The University Collegiate Church of St. Anne in Kraków

The University Church of St. Anne in Kraków is situated in Św. Anny Street near the Collegium Maius, the oldest building of the Jagiellonian University, which was founded in 1364 and re-founded in 1400.

The church is located within the area of the Old Town, which was established in 1257. The original structure of the church, mentioned already in 1363, was probably made of timber. In 1407, after the fire, the church was rebuilt, funded by Ladislaus Jagiełło, King of Poland. The King conveyed the right of patronage to the University, later called the Kraków Academy, in 1418. Piotr Tomicki, the Bishop of Kraków, established a collegiate church in 1535.

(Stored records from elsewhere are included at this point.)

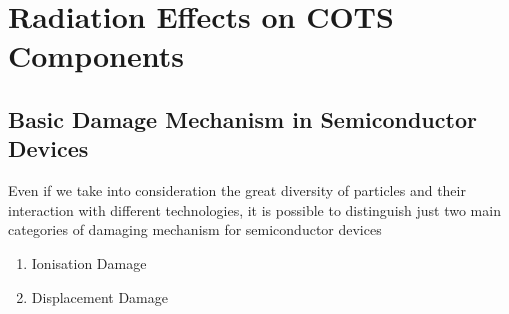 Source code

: \documentclass[./dissertation.tex]{subfiles}
\begin{document}
\section{Radiation Effects on COTS Components}
\subsection{Basic Damage Mechanism in Semiconductor Devices}
Even if we take into consideration the great diversity of particles and their interaction with different technologies, it is possible to distinguish just two main categories of damaging mechanism for semiconductor devices
\begin{enumerate}
    \item Ionisation Damage
    \item Displacement Damage
\end{enumerate}
\end{document}
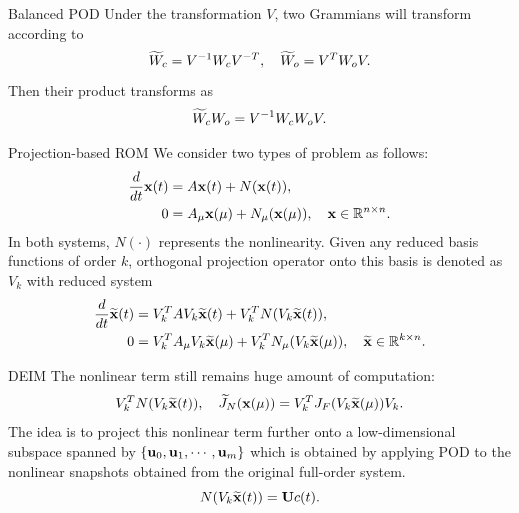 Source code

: \documentclass{beamer}
\begin{document}
\begin{frame}{Balanced POD}
	Under the transformation $V$, two Grammians will transform according to
	\begin{equation}
		\widetilde W_c = V^{-1}W_cV^{-T}, \quad \widetilde W_o = V^{T}W_oV.
	\end{equation}
	Then their product transforms as 
	\begin{equation}
		\widetilde W_cW_o = V^{-1}W_cW_oV.
	\end{equation}
\end{frame}

\begin{frame}{Projection-based ROM}
	We consider two types of problem as follows:
	\begin{equation}
		\begin{aligned}
			\frac{d}{dt}\mathbf{x}(t) & = A\mathbf{x}(t) + N(\mathbf{x}(t)),\\
			0 & = A_{\mu}\mathbf{x}(\mu) + N_{\mu}(\mathbf{x}(\mu)), \quad \mathbf{x} \in \mathbb{R}^{n\times n}.
		\end{aligned}
	\end{equation}
	In both systems, $N(\cdot)$ represents the nonlinearity. Given any reduced basis functions of order $k$, 
	orthogonal projection operator onto this basis is denoted as $V_k$ with reduced system
	\begin{equation}
		\begin{aligned}
			\frac{d}{dt}\widetilde{\mathbf{x}}(t) & = V_k^T A V_k\widetilde{\mathbf{x}}(t) + V_k^T N(V_k\widetilde{\mathbf{x}}(t)),\\
			0 & = V_k^T A_{\mu} V_k\widetilde{\mathbf{x}}(\mu) + V_k^T N_{\mu}(V_k\widetilde{\mathbf{x}}(\mu)), \quad \widetilde{\mathbf{x}} \in \mathbb{R}^{k\times n}.
		\end{aligned}
	\end{equation}
\end{frame}

\begin{frame}{DEIM}
	The nonlinear term still remains huge amount of computation:
	\begin{equation}
		V_k^T N(V_k\widetilde{\mathbf{x}}(t)), \quad \widetilde J_N(\mathbf{x}(\mu)) = V_k^T J_F(V_k\widetilde{\mathbf{x}}(\mu))V_k.
	\end{equation}
	The idea is to project this nonlinear term further onto a low-dimensional subspace spanned by $\left\{ \mathbf{u}_0, \mathbf{u}_1, \cdots, \mathbf{u}_m \right\}$
	which is obtained by applying POD to the nonlinear snapshots obtained from the original full-order system.
	\begin{equation}
		N(V_k\widetilde{\mathbf{x}}(t)) = \mathbf{U} c(t).
	\end{equation}
\end{frame}
\end{document}
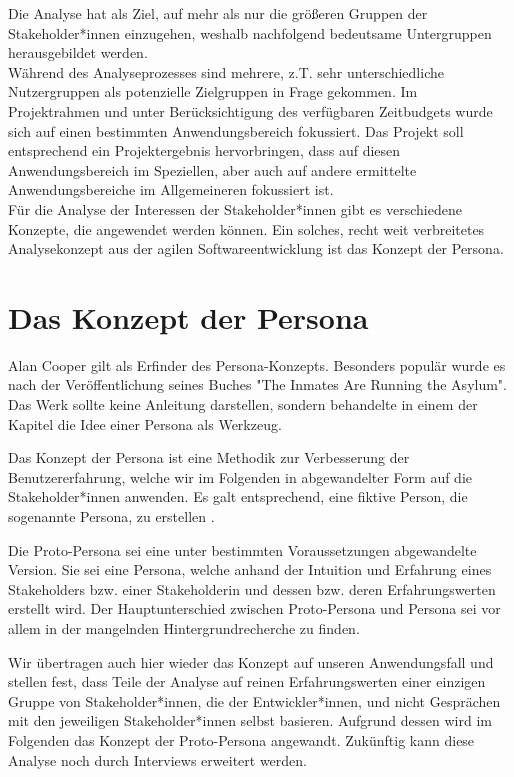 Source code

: \documentclass[paper=a4, parskip=half]{scrreprt}
\begin{document}
\vspace{0.5cm}

Die Analyse hat als Ziel, auf mehr als nur die größeren Gruppen der Stakeholder*innen einzugehen, weshalb nachfolgend bedeutsame Untergruppen herausgebildet werden. \\
Während des Analyseprozesses sind mehrere, z.T. sehr unterschiedliche Nutzergruppen als potenzielle Zielgruppen in Frage gekommen. Im Projektrahmen und unter Berücksichtigung des verfügbaren Zeitbudgets wurde sich auf einen bestimmten Anwendungsbereich fokussiert. Das Projekt soll entsprechend ein Projektergebnis hervorbringen, dass auf diesen Anwendungsbereich im Speziellen, aber auch auf andere ermittelte Anwendungsbereiche im Allgemeineren fokussiert ist. \\
Für die Analyse der Interessen der Stakeholder*innen gibt es verschiedene Konzepte, die angewendet werden können. Ein solches, recht weit verbreitetes Analysekonzept aus der agilen Softwareentwicklung ist das Konzept der Persona.

\chapter{Das Konzept der Persona} \label{Das Konzept der Persona}
Alan Cooper gilt als Erfinder des Persona-Konzepts. Besonders populär wurde es nach der Veröffentlichung seines Buches "The Inmates Are Running the Asylum".\cite{Cooper} Das Werk sollte keine Anleitung darstellen, sondern behandelte in einem der Kapitel die Idee einer Persona als Werkzeug. 

Das Konzept der Persona ist eine Methodik zur Verbesserung der Benutzererfahrung, welche wir im Folgenden in abgewandelter Form auf die Stakeholder*innen anwenden. Es galt entsprechend, eine fiktive Person, die sogenannte Persona,  zu erstellen \cite{PersonasMedium}.

Die Proto-Persona sei eine unter bestimmten Voraussetzungen abgewandelte Version. Sie sei eine Persona, welche anhand der Intuition und Erfahrung eines Stakeholders bzw. einer Stakeholderin und dessen bzw. deren Erfahrungswerten erstellt wird. Der Hauptunterschied zwischen Proto-Persona und Persona sei vor allem in der mangelnden Hintergrundrecherche zu finden. \cite{PersonasNewmedia}

Wir übertragen auch hier wieder das Konzept auf unseren Anwendungsfall und stellen fest, dass Teile der Analyse auf reinen Erfahrungswerten einer einzigen Gruppe von Stakeholder*innen, die der Entwickler*innen, und nicht Gesprächen mit den jeweiligen Stakeholder*innen selbst basieren.
Aufgrund dessen wird im Folgenden das Konzept der Proto-Persona angewandt.
Zukünftig kann diese Analyse noch durch Interviews erweitert werden.
\end{document}

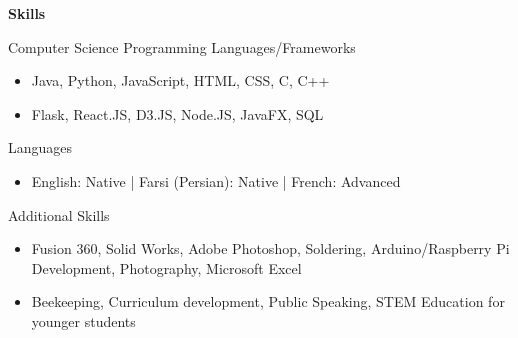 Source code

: \documentclass{article}
\begin{document}
\begin{spacing}{1.15}
\noindent\large{\bfseries Skills \vspace*{0.2cm}}

\normalsize{
\noindent Computer Science Programming Languages/Frameworks
}
\small{
\begin{itemize}[noitemsep]
    \item Java, Python, JavaScript, HTML, CSS, C, C++
    \item Flask, React.JS, D3.JS, Node.JS,  JavaFX, SQL
\end{itemize}
\vspace*{0.15cm}
}

\normalsize{
\noindent Languages
}
\small{
\begin{itemize}[noitemsep]
    \item English: Native | Farsi (Persian): Native | French: Advanced
\end{itemize}
\vspace*{0.15cm}
}

\normalsize{
\noindent Additional Skills
}
\small{
\begin{itemize}[noitemsep]
    \item Fusion 360, Solid Works, Adobe Photoshop, Soldering, Arduino/Raspberry Pi Development, Photography, Microsoft Excel
    \item Beekeeping, Curriculum development, Public Speaking, STEM Education for younger students
\end{itemize}
\vspace*{0.2cm}
}


\end{spacing}
\end{document}
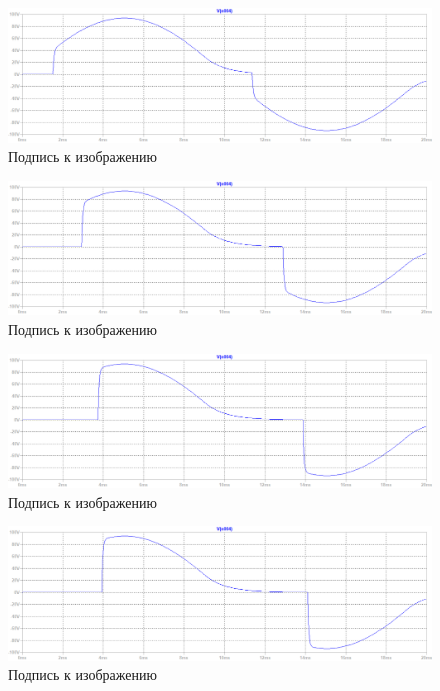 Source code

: \documentclass[a4paper, 12pt]{article}
\begin{document}
    \begin{figure}[H]
        \centering
        \includegraphics[scale=0.45]{R2-10k_C10u.png}
        \captionsetup{skip=0pt}
        \caption{Подпись к изображению}
        \label{fig:R2-10k_C10u}
    \end{figure}
    \begin{figure}[H]
        \centering
        \includegraphics[scale=0.45]{R2-60k_C10u.png}
        \captionsetup{skip=0pt}
        \caption{Подпись к изображению}
        \label{fig:R2-60k_C10u}
    \end{figure}
    \begin{figure}[H]
        \centering
        \includegraphics[scale=0.45]{R2-100k_C10u.png}
        \captionsetup{skip=0pt}
        \caption{Подпись к изображению}
        \label{fig:R2-100k_C10u}
    \end{figure}
    \begin{figure}[H]
        \centering
        \includegraphics[scale=0.45]{R2-110k_C10u.png}
        \captionsetup{skip=0pt}
        \caption{Подпись к изображению}
        \label{fig:R2-110k_C10u}
    \end{figure}
\end{document}
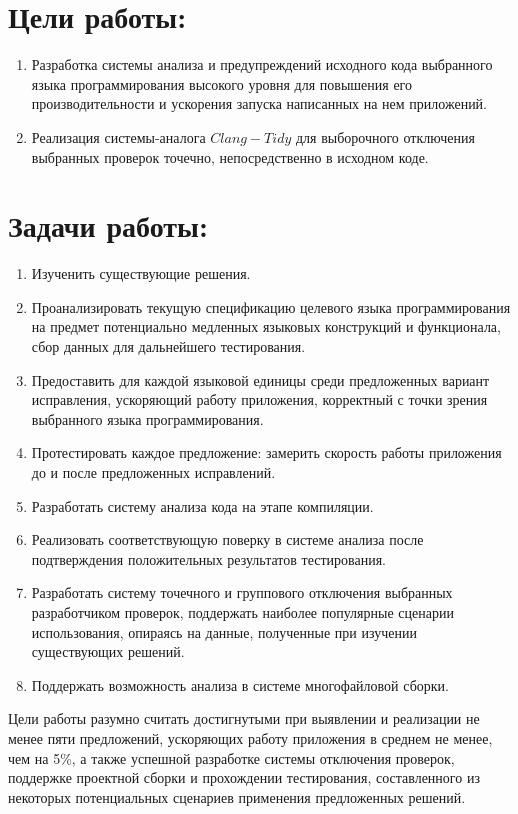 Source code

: \documentclass{mipt-thesis-bs}
\begin{document}
\section{Цели работы:}

\begin{enumerate}
    \item Разработка системы анализа и предупреждений исходного кода выбранного языка программирования высокого уровня 
для повышения его производительности и ускорения запуска написанных на нем приложений.
    \item Реализация системы-аналога $Clang-Tidy$ для выборочного отключения выбранных проверок точечно, непосредственно в исходном коде.
\end{enumerate}

\section{Задачи работы:}

\begin{enumerate}
    \item Изученить существующие решения.
    \item Проанализировать текущую спецификацию целевого языка программирования на предмет потенциально медленных языковых конструкций и функционала,
    сбор данных для дальнейшего тестирования.
    \item Предоставить для каждой языковой единицы среди предложенных вариант исправления, ускоряющий работу приложения, корректный с точки
    зрения выбранного языка программирования.
    \item Протестировать каждое предложение: замерить скорость работы приложения до и после предложенных исправлений.
    \item Разработать систему анализа кода на этапе компиляции.
    \item Реализовать соответствующую поверку в системе анализа после подтверждения положительных результатов тестирования.
    \item Разработать систему точечного и группового отключения выбранных разработчиком проверок, поддержать наиболее популярные сценарии 
    использования, опираясь на данные, полученные при изучении существующих решений.
    \item Поддержать возможность анализа в системе многофайловой сборки.

\end{enumerate}

Цели работы разумно считать достигнутыми при выявлении и реализации не менее пяти предложений,
ускоряющих работу приложения в среднем не менее, чем на 5\%,
а также успешной разработке системы отключения проверок, поддержке проектной сборки и прохождении тестирования, составленного из некоторых
потенциальных сценариев применения предложенных решений.
\end{document}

The former Gothic Church of St. Anne was pulled down in 1689, as it was considered too small in view of the growing cult of St. John of Kęty, a professor of the Kraków Academy. Originally, the new church was to be tower less. However, to satisfy the demand of the academics, the designer changed his plan by references to the church of San Andrea della Valle in Rome. The Reverend Sebastian Piskorski, University professor and connoisseur of the Baroque art, supervised the construction from 1692. The church was consecrated in 1703.

The church of St. Anne is one of the most beautiful Baroque sanctuaries in Kraków. Its architecture and decoration recall the Italianate style. A gifted sculptor called Baldassare Fontana, educated in Rome and a follower of Bernini and Borromini, was employed here. The walls were painted by Innocenzo Monti and Karol Dankwart.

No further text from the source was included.